(Collection entries)
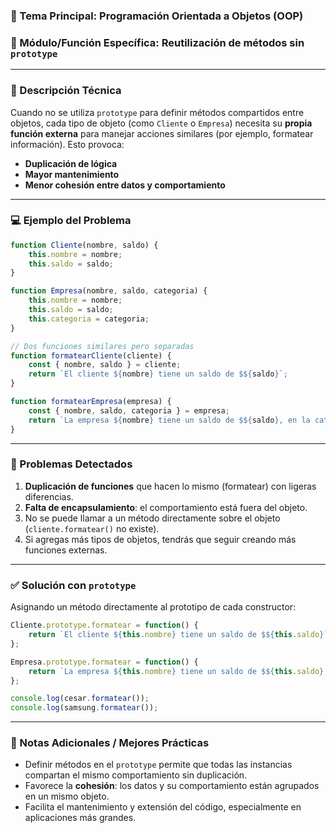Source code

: ### 🧠 Tema Principal: Programación Orientada a Objetos (OOP)

### 📌 Módulo/Función Específica: Reutilización de métodos sin `prototype`

---

### 📖 Descripción Técnica

Cuando no se utiliza `prototype` para definir métodos compartidos entre objetos, cada tipo de objeto (como `Cliente` o `Empresa`) necesita su **propia función externa** para manejar acciones similares (por ejemplo, formatear información). Esto provoca:

* **Duplicación de lógica**
* **Mayor mantenimiento**
* **Menor cohesión entre datos y comportamiento**

---

### 💻 Ejemplo del Problema

```javascript
function Cliente(nombre, saldo) {
    this.nombre = nombre;
    this.saldo = saldo;
}

function Empresa(nombre, saldo, categoria) {
    this.nombre = nombre;
    this.saldo = saldo;
    this.categoria = categoria;
}

// Dos funciones similares pero separadas
function formatearCliente(cliente) {
    const { nombre, saldo } = cliente;
    return `El cliente ${nombre} tiene un saldo de $${saldo}`;
}

function formatearEmpresa(empresa) {
    const { nombre, saldo, categoria } = empresa;
    return `La empresa ${nombre} tiene un saldo de $${saldo}, en la categorias de ${categoria}`;
}
```

---

### 📎 Problemas Detectados

1. **Duplicación de funciones** que hacen lo mismo (formatear) con ligeras diferencias.
2. **Falta de encapsulamiento**: el comportamiento está fuera del objeto.
3. No se puede llamar a un método directamente sobre el objeto (`cliente.formatear()` no existe).
4. Si agregas más tipos de objetos, tendrás que seguir creando más funciones externas.

---

### ✅ Solución con `prototype`

Asignando un método directamente al prototipo de cada constructor:

```javascript
Cliente.prototype.formatear = function() {
    return `El cliente ${this.nombre} tiene un saldo de $${this.saldo}`;
};

Empresa.prototype.formatear = function() {
    return `La empresa ${this.nombre} tiene un saldo de $${this.saldo}, en la categoría de ${this.categoria}`;
};

console.log(cesar.formatear());
console.log(samsung.formatear());
```

---

### 📝 Notas Adicionales / Mejores Prácticas

* Definir métodos en el `prototype` permite que todas las instancias compartan el mismo comportamiento sin duplicación.
* Favorece la **cohesión**: los datos y su comportamiento están agrupados en un mismo objeto.
* Facilita el mantenimiento y extensión del código, especialmente en aplicaciones más grandes.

§ Exercise:
Copy the lines above exactly. Start with the line containing "### 📎 Problemas Detectados", end with the line containing "2. **Falta de", and include both.

§ Solution to this task:
### 📎 Problemas Detectados

1. **Duplicación de funciones** que hacen lo mismo (formatear) con ligeras diferencias.
2. **Falta de encapsulamiento**: el comportamiento está fuera del objeto.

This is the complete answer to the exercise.